Rahman olan, rahim olan, ğani olan, ğaffar olan, aziz olan, istediği zaman istediğini verme ve alma gücüne sahip olan yüce Allah (c.c.)’ı zikrederken; bizi ‘İKRA’(Yaratan Rabbinin adıyla oku. İnsanı yapışkan bir hücreden yaratan…) emri ile kendine muhatap edip, namazı ile huzuruna kabul buyuran, secde ile kendisine yakınlaştıran, dua ile istetip istediğimizi verene binlerce hamdler; salât ve selam gözümün nuru buyurduğu namazı miraçta bizlere hediye getiren Efendimiz Muhammed Mustafa (s.a.v.)’ya olsun.

         Kıymetli dostlarım 14 – 20 Nisan 2015 tarihleri arası Kutlu Nebi’ (s.a.v.)’nin 1444. Doğum yıl dönümü olan Kutlu Doğumu anısına “Efendim (s.a.v.)’e Arzuhalimle” birkaç kelime sunmak istedim. Bu vesileyle Rabbim O Nebi (s.a.v.)’ye cümlemizi ümmet eyleyip, yarın mahşerde civarı Mustafa (s.a.v.) kılsın.

         Dostlar malumunuz olduğu üzere Efendimiz (s.a.v.) kıyamete kadar sürecek olan risalet döneminde dünya ya gelen bütün insanlık, O’(s.a.v.)’na iman etsin yâda etmesin, ümmeti Muhammed (s.a.v.) olarak vasıflandırılmıştır. O (s.a.v.)’na iman edenlere Ümmeti İcabe, iman etmeyenlere ise, ümmeti gayri icabe denir. Ya Rabbi bizleri kendine hakiki kul, habibine gerçek manada ümmet olma şuuruyla yaşamayı nasip eyle…

         Ey kâinatın nuru, gönüllerimizin süsü Efendim (s.a.v.), yaz uğramıyor gönül bahçemize. İman, irfan, edep, haya, fazilet, saadet, kardeşlik kurumaya yüz tuttu. Mevsimler bile eski özelliğini kaybetti. Hoşgörülü insanlar yavaş yavaş yoklara doğru mahsun, mazlum bir şekilde yol almışlar Efendim (s.a.v.).

          Dini için dünyalarını heder edenler türemiş… Öyle ki; kendileri muhtaç iken gayrıya himmet eder gibi görünen çıkar ehli, din bezirgânları insanlara hizmette görünürler gibi oldular…

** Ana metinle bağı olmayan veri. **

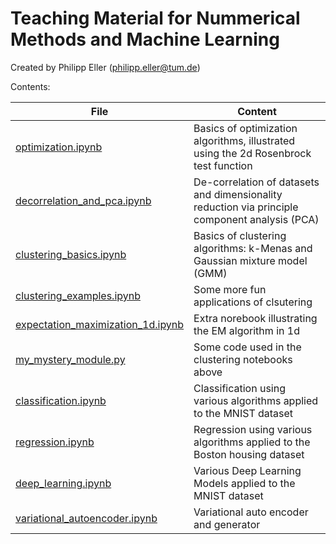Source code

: # Teaching Material for Nummerical Methods and Machine Learning

Created by Philipp Eller (philipp.eller@tum.de)

Contents:

File | Content 
--- | --- 
[optimization.ipynb](https://github.com/philippeller/Teaching/blob/master/optimization.ipynb) | Basics of optimization algorithms, illustrated using the 2d Rosenbrock test function
[decorrelation_and_pca.ipynb](https://github.com/philippeller/Teaching/blob/master/decorrelation_and_pca.ipynb) | De-correlation of datasets and dimensionality reduction via principle component analysis (PCA)
[clustering_basics.ipynb](https://github.com/philippeller/Teaching/blob/master/clustering_basics.ipynb) | Basics of clustering algorithms: k-Menas and Gaussian mixture model (GMM)
[clustering_examples.ipynb](https://github.com/philippeller/Teaching/blob/master/clustering_examples.ipynb) | Some more fun applications of clsutering
[expectation_maximization_1d.ipynb](https://github.com/philippeller/Teaching/blob/master/expectation_maximization_1d.ipynb) | Extra norebook illustrating the EM algorithm in 1d
[my_mystery_module.py](https://github.com/philippeller/Teaching/blob/master/my_mystery_module.py) | Some code used in the clustering notebooks above
[classification.ipynb](https://github.com/philippeller/Teaching/blob/master/classification.ipynb) | Classification using various algorithms applied to the MNIST dataset
[regression.ipynb](https://github.com/philippeller/Teaching/blob/master/regression.ipynb) | Regression using various algorithms applied to the Boston housing dataset
[deep_learning.ipynb](https://github.com/philippeller/Teaching/blob/master/deep_learning.ipynb) | Various Deep Learning Models applied to the MNIST dataset
[variational_autoencoder.ipynb](https://github.com/philippeller/Teaching/blob/master/variational_autoencoder.ipynb) | Variational auto encoder and generator
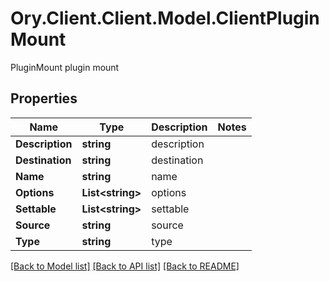 # Ory.Client.Client.Model.ClientPluginMount
PluginMount plugin mount

## Properties

Name | Type | Description | Notes
------------ | ------------- | ------------- | -------------
**Description** | **string** | description | 
**Destination** | **string** | destination | 
**Name** | **string** | name | 
**Options** | **List&lt;string&gt;** | options | 
**Settable** | **List&lt;string&gt;** | settable | 
**Source** | **string** | source | 
**Type** | **string** | type | 

[[Back to Model list]](../README.md#documentation-for-models) [[Back to API list]](../README.md#documentation-for-api-endpoints) [[Back to README]](../README.md)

         Gökteki ay ışığını, güneş ise sıcaklığını, toprak kokusunu esirger oldu bizden, merhamet olukları kurumaya yüz tuttu Efendim (s.a.v.).

         Camilerimiz çoğaldı amma; içindeki mıknatıslar benden uzak durun ne yaparsanız yapın diye çekim güçlerini itmeye verdiklerinden dolayı, cami süsü olan cemaatimiz nerde acaba… Oysa camilerimiz Efendimiz (s.a.v.) döneminde islamın insanları için kongre merkezi değimliydi? Şimdilerde o kongre merkezi haline getireceklere ve o cemaate ne kadar ihtiyacımız var… Efendim (s.a.v.).

         Sen gidince gölge vermez oldu yemyeşil bağlar. Kimsesiz kaldım elimden tutmuyor dost bildiklerim dikenli dostlar. Demek oda eskilerde kalmak üzere nefsimizi, neslimizi, yuvamızı, yurdumuzu terk ederek göçüp giderken, şimdilerde ise yol kesendir, yol veren dağlar Efendim (s.a.v.).

         N’olur bir kez nazar et de gülmeyen yüzümüz gülsün… Asrı Saadette yaşayanları okudukça, öğrendikçe ne kadar imreniyorum o güzide ashabına! Hani şöyle buyurdunuz ya; “Benim ashabım gökteki yıldızlar gibidir, hangisine uyarsanız hidayeti bulursunuz.” Onlar ki gül yüzünü, sırtındaki Nübüvvet Mührünü Ukkaşe (r.a.) gibi dünya gözüyle gördüler. Hangi Ukkaşe derseniz buyurum…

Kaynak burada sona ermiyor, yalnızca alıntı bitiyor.